Volvimos dos o tres veces más, pero la última vez descubrimos a dos mujeres nuevas, eran un poco más jóvenes que las que solían ejercer. Nos hubiera gustado pasar un rato con ellas, pero no teníamos ni un duro.

Pepito, que era un chico listo, tenía un plan: iríamos a chantajear a Lola, para obtener dos servicios gratis.

La viuda estaba sentada en una garita y al vernos nos dijo:

- Aquí se cobra por adelantado.

- Si no nos dejas pasar, vamos chivarnos al alcalde, le diremos que recibes a muchos hombres ilustres, incluso a un cura.

- ¡Sinvergüenzas!

La viuda empezó a gritar como una loca y llamó al alguacil que estaba en un cuartucho solazándose con una de las mujeres. Con ese inconveniente no había contado Pepito.

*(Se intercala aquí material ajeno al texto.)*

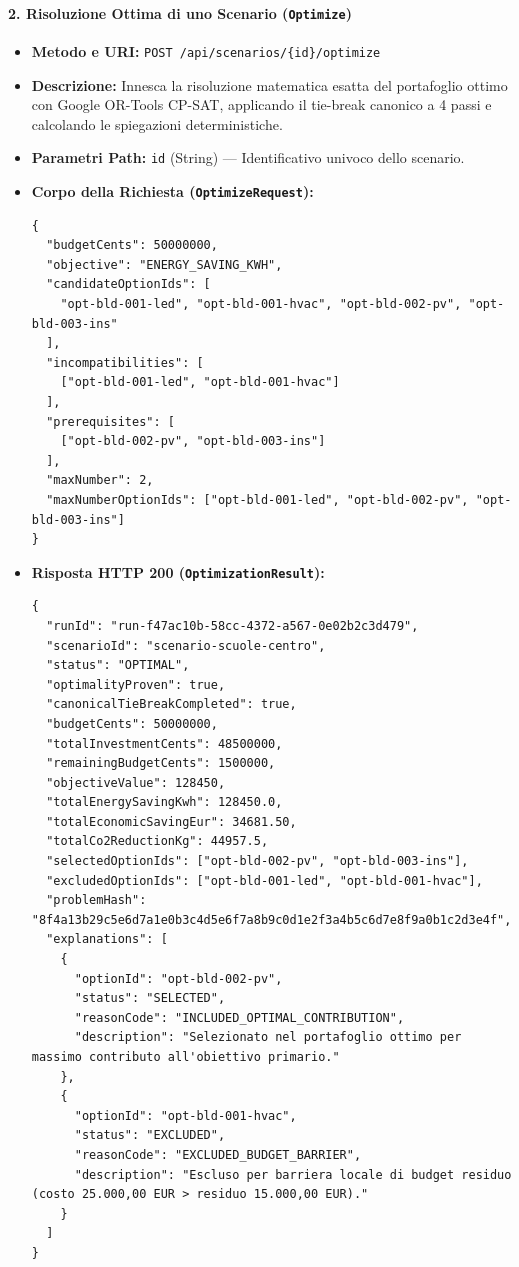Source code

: \paragraph{2. Risoluzione Ottima di uno Scenario (\texttt{Optimize})}
\begin{itemize}[leftmargin=1.4em, itemsep=0.1em]
    \item \textbf{Metodo e URI:} \texttt{POST /api/scenarios/\{id\}/optimize}
    \item \textbf{Descrizione:} Innesca la risoluzione matematica esatta del portafoglio ottimo con Google OR-Tools CP-SAT, applicando il tie-break canonico a 4 passi e calcolando le spiegazioni deterministiche.
    \item \textbf{Parametri Path:} \texttt{id} (String) --- Identificativo univoco dello scenario.
    \item \textbf{Corpo della Richiesta (\texttt{OptimizeRequest}):}
\begin{lstlisting}
{
  "budgetCents": 50000000,
  "objective": "ENERGY_SAVING_KWH",
  "candidateOptionIds": [
    "opt-bld-001-led", "opt-bld-001-hvac", "opt-bld-002-pv", "opt-bld-003-ins"
  ],
  "incompatibilities": [
    ["opt-bld-001-led", "opt-bld-001-hvac"]
  ],
  "prerequisites": [
    ["opt-bld-002-pv", "opt-bld-003-ins"]
  ],
  "maxNumber": 2,
  "maxNumberOptionIds": ["opt-bld-001-led", "opt-bld-002-pv", "opt-bld-003-ins"]
}
\end{lstlisting}
    \item \textbf{Risposta HTTP 200 (\texttt{OptimizationResult}):}
\begin{lstlisting}
{
  "runId": "run-f47ac10b-58cc-4372-a567-0e02b2c3d479",
  "scenarioId": "scenario-scuole-centro",
  "status": "OPTIMAL",
  "optimalityProven": true,
  "canonicalTieBreakCompleted": true,
  "budgetCents": 50000000,
  "totalInvestmentCents": 48500000,
  "remainingBudgetCents": 1500000,
  "objectiveValue": 128450,
  "totalEnergySavingKwh": 128450.0,
  "totalEconomicSavingEur": 34681.50,
  "totalCo2ReductionKg": 44957.5,
  "selectedOptionIds": ["opt-bld-002-pv", "opt-bld-003-ins"],
  "excludedOptionIds": ["opt-bld-001-led", "opt-bld-001-hvac"],
  "problemHash": "8f4a13b29c5e6d7a1e0b3c4d5e6f7a8b9c0d1e2f3a4b5c6d7e8f9a0b1c2d3e4f",
  "explanations": [
    {
      "optionId": "opt-bld-002-pv",
      "status": "SELECTED",
      "reasonCode": "INCLUDED_OPTIMAL_CONTRIBUTION",
      "description": "Selezionato nel portafoglio ottimo per massimo contributo all'obiettivo primario."
    },
    {
      "optionId": "opt-bld-001-hvac",
      "status": "EXCLUDED",
      "reasonCode": "EXCLUDED_BUDGET_BARRIER",
      "description": "Escluso per barriera locale di budget residuo (costo 25.000,00 EUR > residuo 15.000,00 EUR)."
    }
  ]
}
\end{lstlisting}
\end{itemize}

En pocos minutos se armó la gorda, el alguacil nos detuvo a nosotros y a otros chicos que estaban esperando su turno y que se mezclaron en la pelea y la viuda nos denunció.

- ¿Y qué dijo tu padre cuándo lo supo?

- No se enfadó por la chiquillada, sino por las consecuencias que conllevaba. Por eso cuando llegó al ayuntamiento la denuncia del juzgado, el alcalde, quien era su amigo, lo llamó y le cubrió la mentira para que nadie supiera que me habían denunciado. Todo el pueblo creyó que me escapaba para no alistarme en el ejercito: era más noble ser un desertor que un rebelde o un criminal.